- The paper's main contribution is a two-phase iterative framework that robustly identifies both observed and latent causal relationships in multivariate Hawkes processes.
- The methodology leverages discrete-time approximations, rank constraints, and path-based symmetry conditions to infer causal structures amid latent confounders.
- Experimental results on synthetic and real-world datasets demonstrate the framework's superior performance over existing methods in complex partially observed systems.
Causal Structure Learning in Hawkes Processes with Complex Latent Confounder Networks
Introduction
The paper "Causal Structure Learning in Hawkes Processes with Complex Latent Confounder Networks" (2508.11727) focuses on addressing the challenges in causal discovery within multivariate Hawkes processes, particularly in the presence of complex latent confounder networks. The authors recognize that many existing methods for inferring causal structures in Hawkes processes assume full observability of subprocesses, which is often an unrealistic assumption in real-world scenarios where some processes remain latent.

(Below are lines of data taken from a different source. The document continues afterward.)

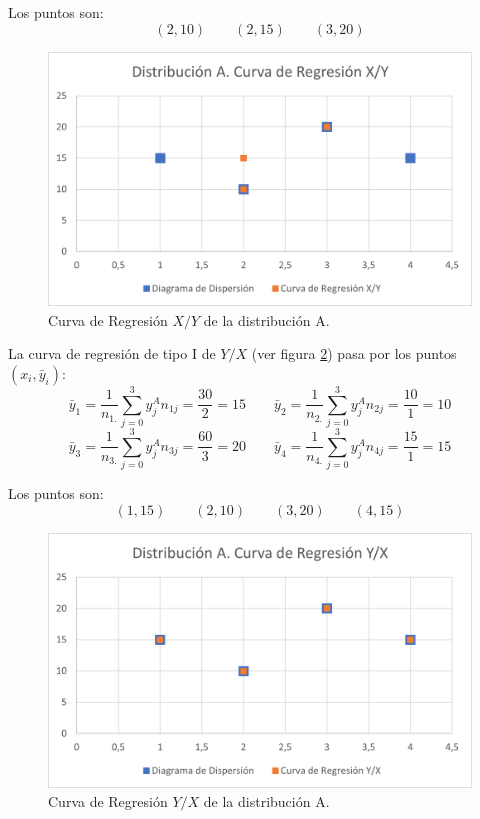 \begin{ejercicio}
\begin{enumerate}
\begin{enumerate}
            Los puntos son:
            \begin{equation*}
                (2,10)\qquad (2,15) \qquad (3,20)
            \end{equation*}
            \begin{figure}[H]
                \centering
                \includegraphics[width=0.6\linewidth]{Imagenes/Ej7.2.A.1.png}
                \caption{Curva de Regresión $X/Y$ de la distribución A.}
                \label{fig:Ej7.2.A.1}
            \end{figure}
            

            La curva de regresión de tipo I de $Y/X$ (ver figura \ref{fig:Ej7.2.A.2}) pasa por los puntos $(x_i, \bar{y}_i)$:
            \begin{equation*}
                \bar{y}_1 = \frac{1}{n_{1.}}\sum_{j=0}^3 y_j^A n_{1j} = \frac{30}{2} = 15
                \qquad
                \bar{y}_2 = \frac{1}{n_{2.}}\sum_{j=0}^3 y_j^A n_{2j} = \frac{10}{1} = 10
            \end{equation*}
            \begin{equation*}
                \bar{y}_3 = \frac{1}{n_{3.}}\sum_{j=0}^3 y_j^A n_{3j} = \frac{60}{3} = 20
                \qquad
                \bar{y}_4 = \frac{1}{n_{4.}}\sum_{j=0}^3 y_j^A n_{4j} = \frac{15}{1} = 15
            \end{equation*}

            Los puntos son:
            \begin{equation*}
                (1,15)\qquad (2,10) \qquad (3,20) \qquad (4,15)
            \end{equation*}
            \begin{figure}[H]
                \centering
                \includegraphics[width=0.6\linewidth]{Imagenes/Ej7.2.A.2.png}
                \caption{Curva de Regresión $Y/X$ de la distribución A.}
                \label{fig:Ej7.2.A.2}
            \end{figure}
            

\end{enumerate}
\end{enumerate}
\end{ejercicio}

To handle this, the paper introduces a novel two-phase iterative framework designed to identify both observed and latent subprocesses and infer causal influences between them. The approach leverages rank constraints and path-based conditions within discretized data to achieve identifiability of causal structures, even when latent subprocesses act as confounders.
Multivariate Hawkes Process and Model Definition
Multivariate Hawkes processes are defined as self-exciting point processes capable of capturing temporal dependencies through intensity functions. Each subprocess within the model interacts through a defined excitation function, which measures dependencies among events. The authors propose a Partially Observed Multivariate Hawkes Process-based Causal Model (PO-MHP), which accommodates both observed and latent subprocesses in a directed causal graph.
The model representation is grounded in a discrete-time approximation, which transforms the continuous-time dynamics of Hawkes processes into a linear autoregressive form. This transformation allows for more straightforward analysis and inference by utilizing cross-covariance statistics of discretized event data.
Identifying Latent Subprocesses and Causal Influences
The critical contribution of the paper is the methodology for identifying latent confounder subprocesses and their causal influences in the network. By adopting path-based symmetry conditions and leveraging the inherent linear model properties of discretized Hawkes processes, the framework establishes rank-deficiency conditions that indicate the presence of latent subprocesses.
A significant portion of the paper discusses the theoretical underpinnings of these conditions, demonstrating how observed rank patterns support the inference of both observed and latent causal relations. This approach enables the identification of latent confounders when their observed effects reflect surplus rank-one contributions in the data.
Algorithmic Implementation
The proposed algorithm operates in two main phases. In Phase I, the focus is on inferring causal relationships among the observed subprocesses, using rank conditions to constrain potential parent set candidates. In Phase II, the framework systematically uncovers latent confounder subprocesses through pattern-based analysis of observed variable interactions.
Each phase iteratively refines the causal graph by alternately leveraging discovered relationships and identifying new latent subprocesses for further analysis. The authors present detailed proofs demonstrating the identifiability guarantees of their approach, noting the robustness and reliability of this method in complex partially observed systems.
Experimental Evaluation
The paper's experimental validation includes tests on synthetic datasets, curated to reflect various structural configurations of Hawkes processes, both fully and partially observed. These experiments illustrate the efficacy of the method when benchmarked against existing techniques like Structural Hawkes Processes (SHP) and Rank-based Learning.
Through scenarios illustrating larger causal graphs, latent confounder intricacies, and adjustment to conditions like discretization granularity, the method consistently outshone baseline models. Furthermore, the algorithm's adaptability is demonstrated on a real-world cellular network alarm dataset, showcasing practical applicability and alignment with domain-expert validated ground truth.
Conclusion
This research presents a robust framework for discovering and learning causal structures within multivariate Hawkes processes. It effectively tackles the challenges posed by latent subprocesses by leveraging discrete-time representations and novel rank-based identifiability mechanisms. The method not only extends the boundaries of causal inference in partially observed networks but also provides a systematic approach applicable to various time-series datasets with potentially unobserved components.
Future research directions may focus on broader applications to other types of event-driven temporal data and exploring relaxation criteria to address scenarios where full identifiability may not be achievable.